Fathers and Sons: tre generazioni di pittori a confronto

Group Show

14 DICEMBRE 2024 – 1 FEBBRAIO 2025

Guidi&Schoen presenta presso la propria sede di Piazza dei Garibaldi 18r la collettiva Fathers and Sons: tre generazioni di pittori a confronto.

La mostra pone a confronto tre generazioni di artisti che tra concettualismo, figurazione e sperimentazione reinterpretano tanto la quotidianità quanto il metafisico.

Tino Stefanoni (1937-2017), Salvo (1947 – 2015) e Gianfranco Zappettini (1939), condividono un’origine nell’arte concettuale, ma ognuno di loro ha seguito un percorso evolutivo distinto, sviluppando linguaggi e approcci artistici unici. Tino Stefanoni con Le Tazze (1972) guarda al mondo del quotidiano, presentando gli oggetti in maniera chiara e semplice, quasi come tavole di un abbecedario visivo. Zappettini superata la stagione della pittura analitica si avvicina al mondo del simbolico e del metafisico; trama, ordito e colore sono gli elementi che compongono i suoi quadri come Rettangolo blu (2003) e Lacrima divina (2020). Salvatore Mangione in arte Salvo, inizia anche lui negli anni 60 come artista concettuale avvicinandosi ai movimenti dell’arte povera e del minimalismo per poi, negli anni 80 recuperare un immaginario figurativo ispirato alla pittura del 900, riprendendo soggetti più tradizionali come le nature morte (Piccola natura morta, 1999).

 

Andrea Chiesi (1966), Alessandro Papetti (1958) e Corrado Zeni (1967) rappresentano la seconda generazione di artisti in mostra. Ognuno a modo proprio recupera una pittura figurativa utilizzata per esplorare e riflettere sull’ambiente che ci circonda. I paesaggi urbani di Andrea Chiesi, caratterizzati da forti contrasti e realizzati con inchiostri su carta come in Dharmata e Gli Asolani (2023), dialogano con gli scenari industriali, come i cantieri navali, rappresentati da Alessandro Papetti.
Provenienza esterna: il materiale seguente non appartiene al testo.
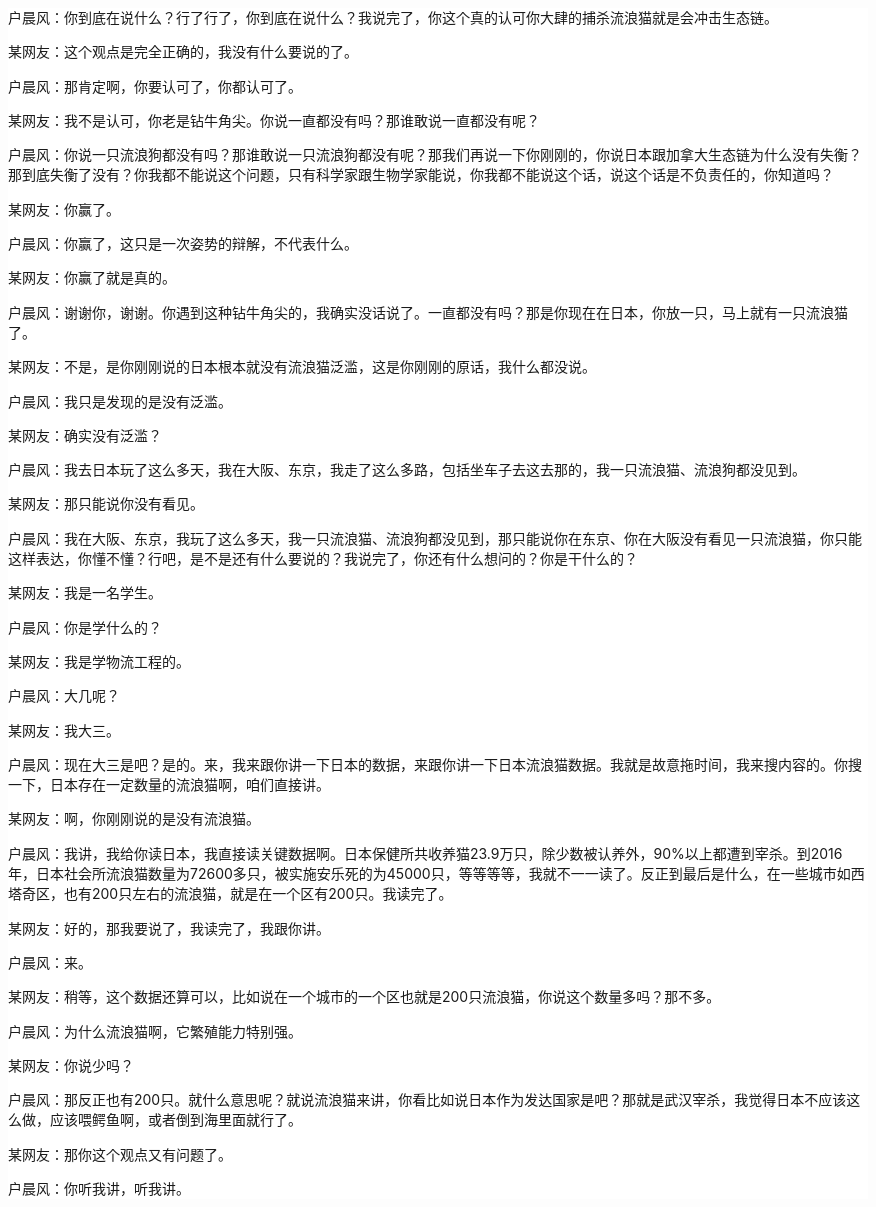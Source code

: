 户晨风：你到底在说什么？行了行了，你到底在说什么？我说完了，你这个真的认可你大肆的捕杀流浪猫就是会冲击生态链。

某网友：这个观点是完全正确的，我没有什么要说的了。

户晨风：那肯定啊，你要认可了，你都认可了。

某网友：我不是认可，你老是钻牛角尖。你说一直都没有吗？那谁敢说一直都没有呢？

户晨风：你说一只流浪狗都没有吗？那谁敢说一只流浪狗都没有呢？那我们再说一下你刚刚的，你说日本跟加拿大生态链为什么没有失衡？那到底失衡了没有？你我都不能说这个问题，只有科学家跟生物学家能说，你我都不能说这个话，说这个话是不负责任的，你知道吗？

某网友：你赢了。

户晨风：你赢了，这只是一次姿势的辩解，不代表什么。

某网友：你赢了就是真的。

户晨风：谢谢你，谢谢。你遇到这种钻牛角尖的，我确实没话说了。一直都没有吗？那是你现在在日本，你放一只，马上就有一只流浪猫了。

某网友：不是，是你刚刚说的日本根本就没有流浪猫泛滥，这是你刚刚的原话，我什么都没说。

户晨风：我只是发现的是没有泛滥。

某网友：确实没有泛滥？

户晨风：我去日本玩了这么多天，我在大阪、东京，我走了这么多路，包括坐车子去这去那的，我一只流浪猫、流浪狗都没见到。

某网友：那只能说你没有看见。

户晨风：我在大阪、东京，我玩了这么多天，我一只流浪猫、流浪狗都没见到，那只能说你在东京、你在大阪没有看见一只流浪猫，你只能这样表达，你懂不懂？行吧，是不是还有什么要说的？我说完了，你还有什么想问的？你是干什么的？

某网友：我是一名学生。

户晨风：你是学什么的？

某网友：我是学物流工程的。

户晨风：大几呢？

某网友：我大三。

户晨风：现在大三是吧？是的。来，我来跟你讲一下日本的数据，来跟你讲一下日本流浪猫数据。我就是故意拖时间，我来搜内容的。你搜一下，日本存在一定数量的流浪猫啊，咱们直接讲。

某网友：啊，你刚刚说的是没有流浪猫。

户晨风：我讲，我给你读日本，我直接读关键数据啊。日本保健所共收养猫23.9万只，除少数被认养外，90%以上都遭到宰杀。到2016年，日本社会所流浪猫数量为72600多只，被实施安乐死的为45000只，等等等等，我就不一一读了。反正到最后是什么，在一些城市如西塔奇区，也有200只左右的流浪猫，就是在一个区有200只。我读完了。

某网友：好的，那我要说了，我读完了，我跟你讲。

户晨风：来。

某网友：稍等，这个数据还算可以，比如说在一个城市的一个区也就是200只流浪猫，你说这个数量多吗？那不多。

户晨风：为什么流浪猫啊，它繁殖能力特别强。

某网友：你说少吗？

户晨风：那反正也有200只。就什么意思呢？就说流浪猫来讲，你看比如说日本作为发达国家是吧？那就是武汉宰杀，我觉得日本不应该这么做，应该喂鳄鱼啊，或者倒到海里面就行了。

某网友：那你这个观点又有问题了。

户晨风：你听我讲，听我讲。
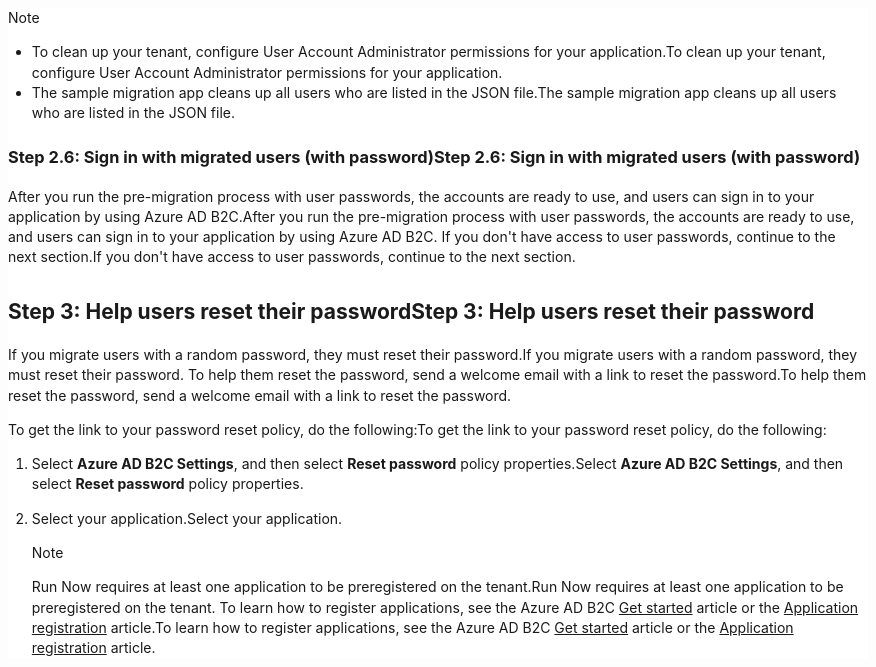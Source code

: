 > [!NOTE]
> * <span data-ttu-id="7f859-226">To clean up your tenant, configure User Account Administrator permissions for your application.</span><span class="sxs-lookup"><span data-stu-id="7f859-226">To clean up your tenant, configure User Account Administrator permissions for your application.</span></span>
> * <span data-ttu-id="7f859-227">The sample migration app cleans up all users who are listed in the JSON file.</span><span class="sxs-lookup"><span data-stu-id="7f859-227">The sample migration app cleans up all users who are listed in the JSON file.</span></span>

### <a name="step-26-sign-in-with-migrated-users-with-password"></a><span data-ttu-id="7f859-228">Step 2.6: Sign in with migrated users (with password)</span><span class="sxs-lookup"><span data-stu-id="7f859-228">Step 2.6: Sign in with migrated users (with password)</span></span>
<span data-ttu-id="7f859-229">After you run the pre-migration process with user passwords, the accounts are ready to use, and users can sign in to your application by using Azure AD B2C.</span><span class="sxs-lookup"><span data-stu-id="7f859-229">After you run the pre-migration process with user passwords, the accounts are ready to use, and users can sign in to your application by using Azure AD B2C.</span></span> <span data-ttu-id="7f859-230">If you don't have access to user passwords, continue to the next section.</span><span class="sxs-lookup"><span data-stu-id="7f859-230">If you don't have access to user passwords, continue to the next section.</span></span>

## <a name="step-3-help-users-reset-their-password"></a><span data-ttu-id="7f859-231">Step 3: Help users reset their password</span><span class="sxs-lookup"><span data-stu-id="7f859-231">Step 3: Help users reset their password</span></span>
<span data-ttu-id="7f859-232">If you migrate users with a random password, they must reset their password.</span><span class="sxs-lookup"><span data-stu-id="7f859-232">If you migrate users with a random password, they must reset their password.</span></span> <span data-ttu-id="7f859-233">To help them reset the password, send a welcome email with a link to reset the password.</span><span class="sxs-lookup"><span data-stu-id="7f859-233">To help them reset the password, send a welcome email with a link to reset the password.</span></span>

<span data-ttu-id="7f859-234">To get the link to your password reset policy, do the following:</span><span class="sxs-lookup"><span data-stu-id="7f859-234">To get the link to your password reset policy, do the following:</span></span>

1. <span data-ttu-id="7f859-235">Select **Azure AD B2C Settings**, and then select **Reset password** policy properties.</span><span class="sxs-lookup"><span data-stu-id="7f859-235">Select **Azure AD B2C Settings**, and then select **Reset password** policy properties.</span></span>

2. <span data-ttu-id="7f859-236">Select your application.</span><span class="sxs-lookup"><span data-stu-id="7f859-236">Select your application.</span></span>

    > [!NOTE]
    > <span data-ttu-id="7f859-237">Run Now requires at least one application to be preregistered on the tenant.</span><span class="sxs-lookup"><span data-stu-id="7f859-237">Run Now requires at least one application to be preregistered on the tenant.</span></span> <span data-ttu-id="7f859-238">To learn how to register applications, see the Azure AD B2C [Get started][B2C-GetStarted] article or the [Application registration][B2C-AppRegister] article.</span><span class="sxs-lookup"><span data-stu-id="7f859-238">To learn how to register applications, see the Azure AD B2C [Get started][B2C-GetStarted] article or the [Application registration][B2C-AppRegister] article.</span></span>


[AD-PasswordPolicies]: https://docs.microsoft.com/azure/active-directory/active-directory-passwords-policy
[AD-Powershell]: https://docs.microsoft.com/powershell/azure/active-directory/install-adv2
[AppService-Deploy]: https://docs.microsoft.com/aspnet/core/tutorials/publish-to-azure-webapp-using-vs
[B2C-AppRegister]: https://docs.microsoft.com/azure/active-directory-b2c/active-directory-b2c-app-registration
[B2C-GetStarted]: https://docs.microsoft.com/azure/active-directory-b2c/active-directory-b2c-get-started
[B2C-GetStartedCustom]: https://docs.microsoft.com/azure/active-directory-b2c/active-directory-b2c-get-started-custom
[B2C-GraphQuickStart]: https://docs.microsoft.com/azure/active-directory-b2c/active-directory-b2c-devquickstarts-graph-dotnet
[B2C-NavContext]: https://docs.microsoft.com/azure/active-directory-b2c/active-directory-b2c-navigate-to-b2c-context
[Portal]: https://portal.azure.com/
[UserMigrationSample]: https://github.com/Azure-Samples/active-directory-b2c-custom-policy-starterpack/tree/master/scenarios/aadb2c-user-migration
Corrado Zeni, invece, indaga un altro aspetto di questa stessa società industriale, descritta come frenetica e alienante, nell’opera Mangia, dormi, lavora, ripeti (2024), che potrebbe benissimo incarnare il mantra della quotidianità contemporanea. Le sagome di personaggi, dai colori vibranti stagliate su un paesaggio urbano sono allo stesso modo presenti nell’opera Are we unique? (2024).

 

Davide La Rocca (1970) e Silvia Infranco (1982) tornano nuovamente verso il concettualismo riattualizzando in maniera personale tecniche tradizionali. La Rocca con Domino pp (2018) propone un puntinismo contemporaneo più simile a una scomposizione in pixel nel quale l’immagine è filtrata attraverso una maglia finissima di segni ridotti in particelle. Infranco ragiona invece sulla materialità dell’oggetto. Dicentra-metaforma v (2018) è formato da ossidi, pigmenti e cera, elementi ampiamente utilizzati nella sua produzione che uniti alla carta e legno compongono superfici che, sottoposte ad appropriazione per stratificazione, macerazione, asportazione, inclusione oggettuale, si impressionano, restituendo allo sguardo nuove scritture, memorie ed immagini.